Workload placement

The blockchain workloads that we run place constraints on where and how we can run a piece of software:

  • For chains with special hardware or bandwidth requirements, only the machines that we ordered specifically for this network are suitable for running it.
  • For especially demanding node software, we use a dedicated machine. For less demanding node software, we may run multiple different blockchains on the same machine to improve utilization. To avoid correlated failures, we don’t want to co-locate the same pair of blockchains on multiple servers.
  • We want to be close enough to peers to get low latency and minimize packet loss, though not so close that we risk creating a centralization vector for the network. We prefer to avoid data centers that already host too many other nodes, though there’s a stability/decentralization trade-off here.
  • For a redundant pair (two instances of the node software running on different machines), we want the two nodes to not be in the same data center, and preferably in different countries, in data centers owned by different parties.
  • The use of hardware security modules further limits the data centers we can use.

In other words, both our workloads and our machines are very heterogeneous with many specific constraints. Generic workload schedulers such as Kubernetes or Hashicorp Nomad work well with a fleet of homogeneous machines, but are less suitable for our blockchain workloads. On top of that, blockchain node software is typically not designed to be terminated and restarted elsewhere at short notice by a generic workload scheduler. (For example, it has to re-discover peers in the peer-to-peer network, which impacts stability.) In addition, for some high-performance blockchains we tune kernel parameters for that particular blockchain.

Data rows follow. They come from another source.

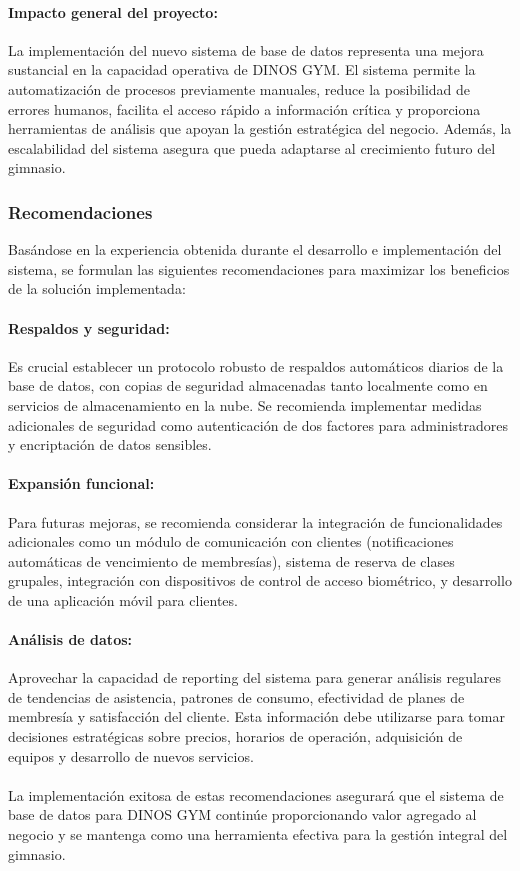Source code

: \documentclass[12pt, letterpaper]{article}
\begin{document}
\paragraph{Impacto general del proyecto:}
La implementación del nuevo sistema de base de datos representa una mejora sustancial en la capacidad operativa de DINOS GYM. El sistema permite la automatización de procesos previamente manuales, reduce la posibilidad de errores humanos, facilita el acceso rápido a información crítica y proporciona herramientas de análisis que apoyan la gestión estratégica del negocio. Además, la escalabilidad del sistema asegura que pueda adaptarse al crecimiento futuro del gimnasio.

\subsubsection{Recomendaciones}
Basándose en la experiencia obtenida durante el desarrollo e implementación del sistema, se formulan las siguientes recomendaciones para maximizar los beneficios de la solución implementada:\\
\paragraph{Respaldos y seguridad:}
Es crucial establecer un protocolo robusto de respaldos automáticos diarios de la base de datos, con copias de seguridad almacenadas tanto localmente como en servicios de almacenamiento en la nube. Se recomienda implementar medidas adicionales de seguridad como autenticación de dos factores para administradores y encriptación de datos sensibles.\\
\paragraph{Expansión funcional:}
Para futuras mejoras, se recomienda considerar la integración de funcionalidades adicionales como un módulo de comunicación con clientes (notificaciones automáticas de vencimiento de membresías), sistema de reserva de clases grupales, integración con dispositivos de control de acceso biométrico, y desarrollo de una aplicación móvil para clientes.\\
\paragraph{Análisis de datos:}
Aprovechar la capacidad de reporting del sistema para generar análisis regulares de tendencias de asistencia, patrones de consumo, efectividad de planes de membresía y satisfacción del cliente. Esta información debe utilizarse para tomar decisiones estratégicas sobre precios, horarios de operación, adquisición de equipos y desarrollo de nuevos servicios.\\ \\
La implementación exitosa de estas recomendaciones asegurará que el sistema de base de datos para DINOS GYM continúe proporcionando valor agregado al negocio y se mantenga como una herramienta efectiva para la gestión integral del gimnasio.
\newpage
\end{document}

Because of these reasons, we allocate our blockchain workloads statically to machines. We do use Kubernetes for some internal applications and stateless workloads that just need to run somewhere, but for blockchain workloads, we want to have full control over workload placement. Control over placement does not mean that our infrastructure is rigid, or slow to change. On the contrary, we have an advanced configuration system and internal tools that enable us to change workload placement at short notice. We have many servers available that are capable of running a given workload. We ensure that workloads have a secondary (a hot spare) where possible, so we can fail over workloads in seconds to minutes. Even reconfiguring where secondaries run is something we can do in minutes to hours. In short, our infrastructure is fairly dynamic: we can and do move workloads around regularly. This process is automated, but not autonomous. Due to the complexity of constraints and the value at stake, we keep a human in the loop to make a placement decision.